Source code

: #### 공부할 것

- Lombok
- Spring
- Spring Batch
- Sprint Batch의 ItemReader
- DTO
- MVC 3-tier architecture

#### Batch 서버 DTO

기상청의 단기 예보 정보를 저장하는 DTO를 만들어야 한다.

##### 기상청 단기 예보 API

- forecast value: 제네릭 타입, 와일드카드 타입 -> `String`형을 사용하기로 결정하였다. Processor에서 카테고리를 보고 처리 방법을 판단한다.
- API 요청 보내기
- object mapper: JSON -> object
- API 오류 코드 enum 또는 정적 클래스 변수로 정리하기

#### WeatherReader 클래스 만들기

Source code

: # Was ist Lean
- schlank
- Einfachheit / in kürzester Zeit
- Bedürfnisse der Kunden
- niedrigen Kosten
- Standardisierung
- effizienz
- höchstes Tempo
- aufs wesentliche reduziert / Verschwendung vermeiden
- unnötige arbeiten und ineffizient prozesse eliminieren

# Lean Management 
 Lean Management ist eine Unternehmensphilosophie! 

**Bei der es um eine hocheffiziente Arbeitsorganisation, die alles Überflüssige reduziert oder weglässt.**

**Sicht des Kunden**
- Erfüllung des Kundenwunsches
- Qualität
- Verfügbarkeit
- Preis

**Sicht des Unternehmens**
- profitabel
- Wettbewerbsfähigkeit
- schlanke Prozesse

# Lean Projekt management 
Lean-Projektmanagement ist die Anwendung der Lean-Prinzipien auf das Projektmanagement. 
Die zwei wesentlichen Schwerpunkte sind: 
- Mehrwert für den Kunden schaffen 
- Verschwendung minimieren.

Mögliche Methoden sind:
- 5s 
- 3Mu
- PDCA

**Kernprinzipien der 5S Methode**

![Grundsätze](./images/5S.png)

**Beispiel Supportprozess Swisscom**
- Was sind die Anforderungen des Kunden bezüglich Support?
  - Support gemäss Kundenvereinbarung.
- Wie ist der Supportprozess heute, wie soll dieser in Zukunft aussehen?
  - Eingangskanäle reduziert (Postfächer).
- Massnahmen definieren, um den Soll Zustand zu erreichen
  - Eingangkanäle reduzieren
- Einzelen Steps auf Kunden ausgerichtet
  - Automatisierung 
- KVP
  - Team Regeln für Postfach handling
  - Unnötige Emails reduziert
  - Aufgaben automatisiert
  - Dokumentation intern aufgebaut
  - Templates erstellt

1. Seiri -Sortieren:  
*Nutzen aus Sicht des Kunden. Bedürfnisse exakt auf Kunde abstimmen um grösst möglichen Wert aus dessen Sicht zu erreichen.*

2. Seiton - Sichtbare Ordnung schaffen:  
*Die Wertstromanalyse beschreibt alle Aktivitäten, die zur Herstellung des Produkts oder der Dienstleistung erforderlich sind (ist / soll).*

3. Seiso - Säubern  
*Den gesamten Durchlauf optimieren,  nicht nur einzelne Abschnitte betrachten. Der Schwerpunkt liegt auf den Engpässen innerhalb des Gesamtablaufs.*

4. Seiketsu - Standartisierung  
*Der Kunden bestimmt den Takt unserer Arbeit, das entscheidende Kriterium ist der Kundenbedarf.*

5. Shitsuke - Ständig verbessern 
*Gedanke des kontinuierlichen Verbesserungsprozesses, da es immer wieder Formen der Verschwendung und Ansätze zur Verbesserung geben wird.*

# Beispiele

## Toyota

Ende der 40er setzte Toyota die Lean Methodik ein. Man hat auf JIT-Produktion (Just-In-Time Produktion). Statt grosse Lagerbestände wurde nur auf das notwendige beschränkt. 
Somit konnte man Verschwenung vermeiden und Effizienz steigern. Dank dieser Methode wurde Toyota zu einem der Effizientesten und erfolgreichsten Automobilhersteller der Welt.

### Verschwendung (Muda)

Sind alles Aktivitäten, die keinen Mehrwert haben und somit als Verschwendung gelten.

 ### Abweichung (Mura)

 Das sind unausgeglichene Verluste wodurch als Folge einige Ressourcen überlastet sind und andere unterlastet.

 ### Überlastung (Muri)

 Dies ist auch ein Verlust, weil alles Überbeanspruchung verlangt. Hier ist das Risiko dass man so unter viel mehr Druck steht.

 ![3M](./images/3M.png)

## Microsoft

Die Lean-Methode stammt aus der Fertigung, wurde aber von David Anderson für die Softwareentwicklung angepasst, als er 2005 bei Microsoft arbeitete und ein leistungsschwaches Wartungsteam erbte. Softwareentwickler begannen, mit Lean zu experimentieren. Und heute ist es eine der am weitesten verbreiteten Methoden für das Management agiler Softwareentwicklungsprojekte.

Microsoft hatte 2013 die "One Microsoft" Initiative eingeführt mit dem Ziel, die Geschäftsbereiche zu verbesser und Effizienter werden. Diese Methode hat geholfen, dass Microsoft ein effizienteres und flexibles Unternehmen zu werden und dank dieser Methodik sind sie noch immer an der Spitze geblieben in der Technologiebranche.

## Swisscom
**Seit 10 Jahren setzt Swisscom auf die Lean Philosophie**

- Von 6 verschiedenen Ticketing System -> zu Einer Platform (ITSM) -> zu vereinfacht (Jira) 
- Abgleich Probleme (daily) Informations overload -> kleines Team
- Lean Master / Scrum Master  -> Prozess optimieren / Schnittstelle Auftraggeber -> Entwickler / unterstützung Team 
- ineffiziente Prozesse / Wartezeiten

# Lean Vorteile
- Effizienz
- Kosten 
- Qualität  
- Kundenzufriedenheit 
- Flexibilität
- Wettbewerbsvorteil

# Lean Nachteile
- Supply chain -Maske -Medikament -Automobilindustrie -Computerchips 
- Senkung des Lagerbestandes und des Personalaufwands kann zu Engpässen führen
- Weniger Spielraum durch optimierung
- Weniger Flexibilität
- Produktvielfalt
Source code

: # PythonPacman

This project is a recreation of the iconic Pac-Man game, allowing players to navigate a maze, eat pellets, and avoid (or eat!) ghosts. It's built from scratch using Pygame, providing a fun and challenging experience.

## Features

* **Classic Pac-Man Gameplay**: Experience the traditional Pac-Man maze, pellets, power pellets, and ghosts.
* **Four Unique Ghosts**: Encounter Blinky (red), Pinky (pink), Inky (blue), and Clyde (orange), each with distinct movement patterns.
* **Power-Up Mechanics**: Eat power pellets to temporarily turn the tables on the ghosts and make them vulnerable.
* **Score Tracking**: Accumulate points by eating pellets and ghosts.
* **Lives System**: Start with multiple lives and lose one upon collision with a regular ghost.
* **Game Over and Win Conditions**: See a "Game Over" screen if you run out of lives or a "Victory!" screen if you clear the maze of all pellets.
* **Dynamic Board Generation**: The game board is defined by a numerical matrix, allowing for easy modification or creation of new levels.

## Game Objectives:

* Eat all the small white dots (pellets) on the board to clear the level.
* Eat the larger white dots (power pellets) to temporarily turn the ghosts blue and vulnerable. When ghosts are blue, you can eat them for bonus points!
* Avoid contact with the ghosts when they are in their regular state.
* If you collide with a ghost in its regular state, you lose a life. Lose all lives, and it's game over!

#### [Assignment]
After locating the line with "- forecast value: 제네릭" above, return that line and every later line through the one with "- Dokumentation intern aufgebaut", word for word and with nothing else.

#### [Completed task]
- forecast value: 제네릭 타입, 와일드카드 타입 -> `String`형을 사용하기로 결정하였다. Processor에서 카테고리를 보고 처리 방법을 판단한다.
- API 요청 보내기
- object mapper: JSON -> object
- API 오류 코드 enum 또는 정적 클래스 변수로 정리하기

#### WeatherReader 클래스 만들기

Source code

: # Was ist Lean
- schlank
- Einfachheit / in kürzester Zeit
- Bedürfnisse der Kunden
- niedrigen Kosten
- Standardisierung
- effizienz
- höchstes Tempo
- aufs wesentliche reduziert / Verschwendung vermeiden
- unnötige arbeiten und ineffizient prozesse eliminieren

# Lean Management 
 Lean Management ist eine Unternehmensphilosophie! 

**Bei der es um eine hocheffiziente Arbeitsorganisation, die alles Überflüssige reduziert oder weglässt.**

**Sicht des Kunden**
- Erfüllung des Kundenwunsches
- Qualität
- Verfügbarkeit
- Preis

**Sicht des Unternehmens**
- profitabel
- Wettbewerbsfähigkeit
- schlanke Prozesse

# Lean Projekt management 
Lean-Projektmanagement ist die Anwendung der Lean-Prinzipien auf das Projektmanagement. 
Die zwei wesentlichen Schwerpunkte sind: 
- Mehrwert für den Kunden schaffen 
- Verschwendung minimieren.

Mögliche Methoden sind:
- 5s 
- 3Mu
- PDCA

**Kernprinzipien der 5S Methode**

![Grundsätze](./images/5S.png)

**Beispiel Supportprozess Swisscom**
- Was sind die Anforderungen des Kunden bezüglich Support?
  - Support gemäss Kundenvereinbarung.
- Wie ist der Supportprozess heute, wie soll dieser in Zukunft aussehen?
  - Eingangskanäle reduziert (Postfächer).
- Massnahmen definieren, um den Soll Zustand zu erreichen
  - Eingangkanäle reduzieren
- Einzelen Steps auf Kunden ausgerichtet
  - Automatisierung 
- KVP
  - Team Regeln für Postfach handling
  - Unnötige Emails reduziert
  - Aufgaben automatisiert
  - Dokumentation intern aufgebaut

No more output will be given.